Here is me decoding your CID produced by Kubo:

$ ipfs block get bafybeibawqusphaqfn7c7b5hsr4wgmxud7qfhnmd2ntco7oqjnvmg5njfa | protoc --decode=PBNode unixfs.proto
Data {
  Type: File
  filesize: 79381883 // <- this is the sum of the blocksizes + inlined data, idk why this exists you could just do an addition
  blocksizes: 45613056 // <- this is the underlying size of the first link
  blocksizes: 33768827 // <- this is the underlying size of the second link
}
Links {
  Hash: "\001p\022 \274\342\256\243\032\312\005\260\024\251\267\303#\006\376f\376z\200\353\276\213\316\305\200\307\375w\370\223\340\310"
  Name: ""
  Tsize: 45621766
}
Links {
  Hash: "\001p\022 \364F9\362\326\357\007\\\205\256\000\025thM\013\207\001\036\335.\201\007\243!^\242i\3543\232\221"
  Name: ""
  Tsize: 33775287
}

Here is the same thing but for the go-car/cmd/car CID:

$ ipfs block get bafybeiecchz2dlxyhgdz4v7w3bujemvogkqq6k7wt5rdvihe2fuavfbi4q | protoc --decode=PBNode unixfs.proto
Data {
  Type: File
  filesize: 79381883
  blocksizes: 45613056
  blocksizes: 33768827
}
Links {
  Hash: "\001p\022 \274\342\256\243\032\312\005\260\024\251\267\303#\006\376f\376z\200\353\276\213\316\305\200\307\375w\370\223\340\310"
  Name: ""
  Tsize: 45613056
}
Links {
  Hash: "\001p\022 \364F9\362\326\357\007\\\205\256\000\025thM\013\207\001\036\335.\201\007\243!^\242i\3543\232\221"
  Name: ""
  Tsize: 33768827
}

Sadly no intresting difference.

So we have to go deeper, using protoscope will show us the raw binary representation and not something being ran through a schema:
Here is the Kubo CID through protoscope:

$ ipfs block get bafybeibawqusphaqfn7c7b5hsr4wgmxud7qfhnmd2ntco7oqjnvmg5njfa | protoscope
2: {
  1: {`01701220bce2aea31aca05b014a9b7c32306fe66fe7a80ebbe8bcec580c7fd77f893e0c8`}
  2: {}
  3: 45621766
}
2: {
  1: {`01701220f44639f2d6ef075c85ae001574684d0b87011edd2e8107a3215ea269ec339a91`}
  2: {}
  3: 33775287
}
1: {
  1: 2
  3: 79381883
  4: 45613056
  4: 33768827
}

Here is the CID produced by go-car:

$ ipfs block get bafybeiecchz2dlxyhgdz4v7w3bujemvogkqq6k7wt5rdvihe2fuavfbi4q | protoscope
2: {
  1: {`01701220bce2aea31aca05b014a9b7c32306fe66fe7a80ebbe8bcec580c7fd77f893e0c8`}
  2: {}
  3: 45613056
}
2: {
  1: {`01701220f44639f2d6ef075c85ae001574684d0b87011edd2e8107a3215ea269ec339a91`}
  2: {}
  3: 33768827
}
1: {
  1: 2
  3: 79381883
  4: 45613056
  4: 33768827
}

And this is the part where I am wrong.

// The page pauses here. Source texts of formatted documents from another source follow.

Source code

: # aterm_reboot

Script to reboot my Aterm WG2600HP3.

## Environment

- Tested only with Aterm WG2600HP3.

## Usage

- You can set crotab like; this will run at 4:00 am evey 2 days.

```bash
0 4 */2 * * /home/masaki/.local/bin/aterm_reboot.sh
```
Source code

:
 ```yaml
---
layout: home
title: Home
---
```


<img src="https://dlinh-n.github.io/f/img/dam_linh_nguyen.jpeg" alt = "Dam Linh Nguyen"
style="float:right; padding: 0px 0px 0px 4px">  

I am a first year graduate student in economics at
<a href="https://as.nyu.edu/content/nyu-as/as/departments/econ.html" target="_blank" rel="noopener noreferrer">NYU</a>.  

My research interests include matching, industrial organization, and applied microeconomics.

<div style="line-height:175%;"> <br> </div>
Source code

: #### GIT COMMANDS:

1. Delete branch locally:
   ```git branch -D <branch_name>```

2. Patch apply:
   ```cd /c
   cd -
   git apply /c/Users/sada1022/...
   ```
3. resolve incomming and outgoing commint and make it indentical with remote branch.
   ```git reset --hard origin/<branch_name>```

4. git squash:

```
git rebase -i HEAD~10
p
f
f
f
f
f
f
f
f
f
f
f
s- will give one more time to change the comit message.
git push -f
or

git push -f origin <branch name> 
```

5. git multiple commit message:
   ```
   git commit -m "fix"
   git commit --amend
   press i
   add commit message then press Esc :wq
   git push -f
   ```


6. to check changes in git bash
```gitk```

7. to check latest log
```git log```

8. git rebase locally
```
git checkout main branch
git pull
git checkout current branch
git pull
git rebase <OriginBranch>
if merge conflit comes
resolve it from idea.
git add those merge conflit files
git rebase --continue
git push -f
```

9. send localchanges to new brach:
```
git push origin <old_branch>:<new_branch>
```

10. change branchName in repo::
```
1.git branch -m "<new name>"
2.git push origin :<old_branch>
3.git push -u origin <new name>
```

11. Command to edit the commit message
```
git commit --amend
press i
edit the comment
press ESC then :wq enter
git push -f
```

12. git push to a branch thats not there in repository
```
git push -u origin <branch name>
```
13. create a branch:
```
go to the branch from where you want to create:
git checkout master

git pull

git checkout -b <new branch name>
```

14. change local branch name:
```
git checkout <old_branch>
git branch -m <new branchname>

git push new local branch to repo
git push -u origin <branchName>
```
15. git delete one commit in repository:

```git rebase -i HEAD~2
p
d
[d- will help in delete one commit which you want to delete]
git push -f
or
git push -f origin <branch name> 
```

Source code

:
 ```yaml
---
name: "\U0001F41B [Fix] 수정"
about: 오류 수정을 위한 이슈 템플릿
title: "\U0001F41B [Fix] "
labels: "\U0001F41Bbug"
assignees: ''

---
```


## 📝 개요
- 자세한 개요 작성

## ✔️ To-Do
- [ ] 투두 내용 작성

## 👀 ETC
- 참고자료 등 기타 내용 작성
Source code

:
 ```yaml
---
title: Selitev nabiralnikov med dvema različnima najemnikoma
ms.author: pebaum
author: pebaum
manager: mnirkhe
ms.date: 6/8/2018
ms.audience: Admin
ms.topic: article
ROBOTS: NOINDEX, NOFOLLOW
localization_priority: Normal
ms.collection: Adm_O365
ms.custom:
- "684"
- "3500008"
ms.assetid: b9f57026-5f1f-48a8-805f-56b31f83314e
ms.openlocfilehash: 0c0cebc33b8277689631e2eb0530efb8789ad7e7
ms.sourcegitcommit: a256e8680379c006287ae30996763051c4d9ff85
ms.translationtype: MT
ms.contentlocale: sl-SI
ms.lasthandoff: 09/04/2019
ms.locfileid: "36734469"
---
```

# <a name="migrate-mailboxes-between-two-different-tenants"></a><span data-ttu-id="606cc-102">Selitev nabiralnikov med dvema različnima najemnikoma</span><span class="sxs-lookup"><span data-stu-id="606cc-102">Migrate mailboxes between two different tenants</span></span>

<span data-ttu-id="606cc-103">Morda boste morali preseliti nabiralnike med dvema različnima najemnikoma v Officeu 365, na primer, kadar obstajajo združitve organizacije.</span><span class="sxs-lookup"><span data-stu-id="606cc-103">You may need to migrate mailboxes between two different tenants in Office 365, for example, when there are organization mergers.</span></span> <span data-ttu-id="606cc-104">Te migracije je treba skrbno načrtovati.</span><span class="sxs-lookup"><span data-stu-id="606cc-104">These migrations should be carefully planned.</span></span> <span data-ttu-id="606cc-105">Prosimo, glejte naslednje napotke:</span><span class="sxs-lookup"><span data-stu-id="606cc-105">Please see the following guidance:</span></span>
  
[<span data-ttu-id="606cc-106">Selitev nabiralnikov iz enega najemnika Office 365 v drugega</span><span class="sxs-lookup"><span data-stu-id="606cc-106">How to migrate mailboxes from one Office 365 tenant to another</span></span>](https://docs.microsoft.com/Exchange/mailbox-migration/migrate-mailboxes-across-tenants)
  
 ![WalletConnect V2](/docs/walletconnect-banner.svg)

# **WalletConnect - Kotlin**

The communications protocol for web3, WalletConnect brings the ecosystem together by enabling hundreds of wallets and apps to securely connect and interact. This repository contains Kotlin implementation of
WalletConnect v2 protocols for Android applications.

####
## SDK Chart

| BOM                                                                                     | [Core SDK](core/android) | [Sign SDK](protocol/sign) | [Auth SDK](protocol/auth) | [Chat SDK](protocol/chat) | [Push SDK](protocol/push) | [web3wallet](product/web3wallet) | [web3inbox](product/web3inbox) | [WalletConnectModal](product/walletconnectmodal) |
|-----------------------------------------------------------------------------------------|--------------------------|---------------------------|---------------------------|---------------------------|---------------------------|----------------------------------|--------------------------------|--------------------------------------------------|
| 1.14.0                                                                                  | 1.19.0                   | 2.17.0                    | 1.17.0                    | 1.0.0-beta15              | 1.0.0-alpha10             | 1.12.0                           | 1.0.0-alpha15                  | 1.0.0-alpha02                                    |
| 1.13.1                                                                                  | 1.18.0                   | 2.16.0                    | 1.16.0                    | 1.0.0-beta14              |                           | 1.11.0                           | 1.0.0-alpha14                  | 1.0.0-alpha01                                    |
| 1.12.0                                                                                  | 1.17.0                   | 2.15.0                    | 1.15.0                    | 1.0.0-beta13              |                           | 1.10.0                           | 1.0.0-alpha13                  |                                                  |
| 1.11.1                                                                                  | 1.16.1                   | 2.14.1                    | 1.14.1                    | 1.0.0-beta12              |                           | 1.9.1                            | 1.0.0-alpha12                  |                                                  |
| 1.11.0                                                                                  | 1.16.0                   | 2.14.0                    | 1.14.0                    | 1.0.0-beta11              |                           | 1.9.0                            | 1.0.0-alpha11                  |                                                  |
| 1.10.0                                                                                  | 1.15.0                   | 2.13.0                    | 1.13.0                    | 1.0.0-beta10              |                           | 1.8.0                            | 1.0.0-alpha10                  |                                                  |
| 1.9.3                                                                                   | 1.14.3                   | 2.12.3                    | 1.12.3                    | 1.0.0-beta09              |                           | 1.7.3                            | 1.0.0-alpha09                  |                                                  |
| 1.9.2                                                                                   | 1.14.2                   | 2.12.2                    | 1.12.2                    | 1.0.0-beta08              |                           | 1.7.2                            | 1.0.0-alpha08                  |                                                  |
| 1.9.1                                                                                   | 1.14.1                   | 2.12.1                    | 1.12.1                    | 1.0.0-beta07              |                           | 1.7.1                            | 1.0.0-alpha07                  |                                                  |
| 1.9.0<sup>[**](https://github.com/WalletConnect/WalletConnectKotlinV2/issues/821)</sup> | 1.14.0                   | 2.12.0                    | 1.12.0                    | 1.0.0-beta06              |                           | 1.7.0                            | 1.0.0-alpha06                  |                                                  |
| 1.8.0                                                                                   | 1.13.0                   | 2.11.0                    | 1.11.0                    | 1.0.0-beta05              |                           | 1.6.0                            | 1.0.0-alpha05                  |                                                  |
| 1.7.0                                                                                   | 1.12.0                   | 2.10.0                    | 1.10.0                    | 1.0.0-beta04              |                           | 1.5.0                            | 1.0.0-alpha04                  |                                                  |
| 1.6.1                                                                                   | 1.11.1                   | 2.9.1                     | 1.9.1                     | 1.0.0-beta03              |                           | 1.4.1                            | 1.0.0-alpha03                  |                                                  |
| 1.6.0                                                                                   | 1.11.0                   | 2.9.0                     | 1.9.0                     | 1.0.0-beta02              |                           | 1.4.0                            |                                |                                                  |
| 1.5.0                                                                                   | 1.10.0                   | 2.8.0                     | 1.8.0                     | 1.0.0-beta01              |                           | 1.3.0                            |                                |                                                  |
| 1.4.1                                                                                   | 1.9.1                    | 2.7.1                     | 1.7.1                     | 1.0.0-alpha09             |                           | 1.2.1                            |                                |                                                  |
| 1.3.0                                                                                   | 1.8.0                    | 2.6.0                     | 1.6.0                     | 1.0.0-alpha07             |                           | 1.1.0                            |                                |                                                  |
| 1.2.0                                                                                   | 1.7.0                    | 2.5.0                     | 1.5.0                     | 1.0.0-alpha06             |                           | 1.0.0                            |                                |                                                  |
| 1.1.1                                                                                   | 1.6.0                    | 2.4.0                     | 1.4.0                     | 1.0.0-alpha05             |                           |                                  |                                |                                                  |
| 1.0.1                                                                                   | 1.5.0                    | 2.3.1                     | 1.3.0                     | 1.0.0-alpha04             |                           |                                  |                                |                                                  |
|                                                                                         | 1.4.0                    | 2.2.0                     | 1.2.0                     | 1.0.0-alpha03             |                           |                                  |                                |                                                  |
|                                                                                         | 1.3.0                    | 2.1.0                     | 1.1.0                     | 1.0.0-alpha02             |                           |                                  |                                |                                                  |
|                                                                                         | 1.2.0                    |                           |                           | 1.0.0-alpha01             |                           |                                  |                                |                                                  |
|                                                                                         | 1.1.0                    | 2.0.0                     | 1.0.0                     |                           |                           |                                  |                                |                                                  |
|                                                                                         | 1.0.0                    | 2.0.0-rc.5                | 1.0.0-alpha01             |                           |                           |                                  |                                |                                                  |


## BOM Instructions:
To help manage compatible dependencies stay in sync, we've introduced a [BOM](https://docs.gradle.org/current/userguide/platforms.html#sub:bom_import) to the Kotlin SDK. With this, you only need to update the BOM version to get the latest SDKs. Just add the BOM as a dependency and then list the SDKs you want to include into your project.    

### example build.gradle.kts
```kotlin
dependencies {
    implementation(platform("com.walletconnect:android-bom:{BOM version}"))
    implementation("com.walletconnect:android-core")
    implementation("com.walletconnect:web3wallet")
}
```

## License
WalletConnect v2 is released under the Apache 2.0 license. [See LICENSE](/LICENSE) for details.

So I was thinking it would be a Protobuf encoding issue. Protobuf is not a repeatable format, protobuf in python, Go and java can all produce different encoding that are equivalent (the order of fields can be randomised for example).
But this is actually an issue with the TSize computation within go-car, if I do ipfs block get f01701220bce2aea31aca05b014a9b7c32306fe66fe7a80ebbe8bcec580c7fd77f893e0c8 | protoscope (I run protoscope on the first children of go-car’s CID) I see it has 174 262144bytes blocks.
Which is intresting because 174 * 262144 = 45613056, exaclty the TSize reported, it should be 174 * 262144 + 8710 = 45621766 (8710 is the size of the dag-pb children block) which is the size recorded by Kubo.
So this is a go-unixfsnode node, when computing tsize I guess it do something like sum(node.links[].tsize) where the correct thing (and the thing Kubo do is) sum(node.links[].tsize) + len(protobufEncode(node))

The thing I was trying to get at (but failed give your issue is actually a bug in go-unixfsnode) is Unixfs is not a repeatable hash function, you can use it to verify some IPLD tree and it will always give you back the original data (assuming your underlying function here sha256 is secure). But running the same add operation multiple times might result in different CIDs, the size of the chunks can be different --raw-leaves can be enabled or not, the chunking algorithm used can be optimised for video data instead of text files, …

ss75710541 · June 16, 2023, 7:28am

This is my test code

package main

import (
	"bytes"
	"fmt"
	"github.com/ipfs/boxo/ipld/merkledag"
	unixfs_pb "github.com/ipfs/boxo/ipld/unixfs/pb"
	"github.com/ipfs/go-cid"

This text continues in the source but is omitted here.